**Aim of the exercise**.
The records that follow are to be repeated exactly, with the pictures removed.

---- Supplied material

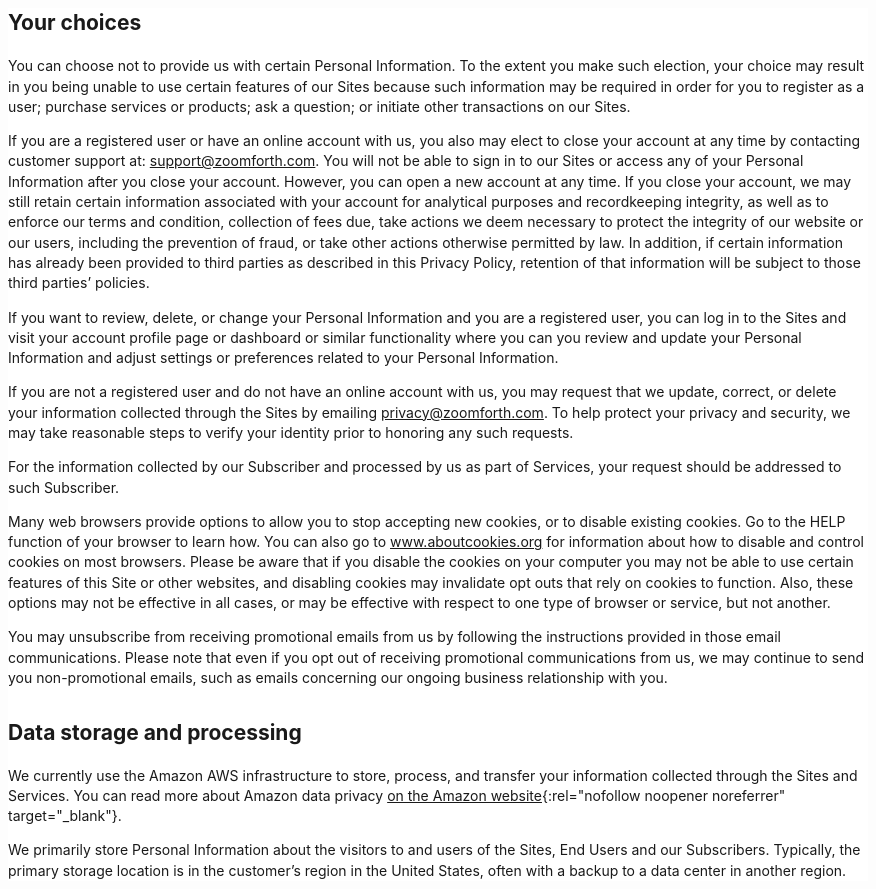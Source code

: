 ## Your choices

You can choose not to provide us with certain Personal Information. To the extent you make such election, your choice may result in you being unable to use certain features of our Sites because such information may be required in order for you to register as a user; purchase services or products; ask a question; or initiate other transactions on our Sites.

If you are a registered user or have an online account with us, you also may elect to close your account at any time by contacting customer support at: <a href="mailto:support@zoomforth.com">support@zoomforth.com</a>. You will not be able to sign in to our Sites or access any of your Personal Information after you close your account. However, you can open a new account at any time. If you close your account, we may still retain certain information associated with your account for analytical purposes and recordkeeping integrity, as well as to enforce our terms and condition, collection of fees due, take actions we deem necessary to protect the integrity of our website or our users, including the prevention of fraud, or take other actions otherwise permitted by law. In addition, if certain information has already been provided to third parties as described in this Privacy Policy, retention of that information will be subject to those third parties’ policies.

If you want to review, delete, or change your Personal Information and you are a registered user, you can log in to the Sites and visit your account profile page or dashboard or similar functionality where you can you review and update your Personal Information and adjust settings or preferences related to your Personal Information.

If you are not a registered user and do not have an online account with us, you may request that we update, correct, or delete your information collected through the Sites by emailing <a href="mailto:privacy@zoomforth.com">privacy@zoomforth.com</a>. To help protect your privacy and security, we may take reasonable steps to verify your identity prior to honoring any such requests.

For the information collected by our Subscriber and processed by us as part of Services, your request should be addressed to such Subscriber.

Many web browsers provide options to allow you to stop accepting new cookies, or to disable existing cookies. Go to the HELP function of your browser to learn how. You can also go to www.aboutcookies.org for information about how to disable and control cookies on most browsers. Please be aware that if you disable the cookies on your computer you may not be able to use certain features of this Site or other websites, and disabling cookies may invalidate opt outs that rely on cookies to function. Also, these options may not be effective in all cases, or may be effective with respect to one type of browser or service, but not another.

You may unsubscribe from receiving promotional emails from us by following the instructions provided in those email communications. Please note that even if you opt out of receiving promotional communications from us, we may continue to send you non-promotional emails, such as emails concerning our ongoing business relationship with you.

## Data storage and processing

We currently use the Amazon AWS infrastructure to store, process, and transfer your information collected through the Sites and Services. You can read more about Amazon data privacy [on the Amazon website](https://aws.amazon.com/privacy/){:rel="nofollow noopener noreferrer" target="_blank"}.

We primarily store Personal Information about the visitors to and users of the Sites, End Users and our Subscribers. Typically, the primary storage location is in the customer’s region in the United States, often with a backup to a data center in another region.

--------

**Solution**.
Source code

: ## Your choices

You can choose not to provide us with certain Personal Information. To the extent you make such election, your choice may result in you being unable to use certain features of our Sites because such information may be required in order for you to register as a user; purchase services or products; ask a question; or initiate other transactions on our Sites.

If you are a registered user or have an online account with us, you also may elect to close your account at any time by contacting customer support at: <a href="mailto:support@zoomforth.com">support@zoomforth.com</a>. You will not be able to sign in to our Sites or access any of your Personal Information after you close your account. However, you can open a new account at any time. If you close your account, we may still retain certain information associated with your account for analytical purposes and recordkeeping integrity, as well as to enforce our terms and condition, collection of fees due, take actions we deem necessary to protect the integrity of our website or our users, including the prevention of fraud, or take other actions otherwise permitted by law. In addition, if certain information has already been provided to third parties as described in this Privacy Policy, retention of that information will be subject to those third parties’ policies.

If you want to review, delete, or change your Personal Information and you are a registered user, you can log in to the Sites and visit your account profile page or dashboard or similar functionality where you can you review and update your Personal Information and adjust settings or preferences related to your Personal Information.

If you are not a registered user and do not have an online account with us, you may request that we update, correct, or delete your information collected through the Sites by emailing <a href="mailto:privacy@zoomforth.com">privacy@zoomforth.com</a>. To help protect your privacy and security, we may take reasonable steps to verify your identity prior to honoring any such requests.

For the information collected by our Subscriber and processed by us as part of Services, your request should be addressed to such Subscriber.

Many web browsers provide options to allow you to stop accepting new cookies, or to disable existing cookies. Go to the HELP function of your browser to learn how. You can also go to www.aboutcookies.org for information about how to disable and control cookies on most browsers. Please be aware that if you disable the cookies on your computer you may not be able to use certain features of this Site or other websites, and disabling cookies may invalidate opt outs that rely on cookies to function. Also, these options may not be effective in all cases, or may be effective with respect to one type of browser or service, but not another.

You may unsubscribe from receiving promotional emails from us by following the instructions provided in those email communications. Please note that even if you opt out of receiving promotional communications from us, we may continue to send you non-promotional emails, such as emails concerning our ongoing business relationship with you.

## Data storage and processing

We currently use the Amazon AWS infrastructure to store, process, and transfer your information collected through the Sites and Services. You can read more about Amazon data privacy [on the Amazon website](https://aws.amazon.com/privacy/){:rel="nofollow noopener noreferrer" target="_blank"}.

We primarily store Personal Information about the visitors to and users of the Sites, End Users and our Subscribers. Typically, the primary storage location is in the customer’s region in the United States, often with a backup to a data center in another region.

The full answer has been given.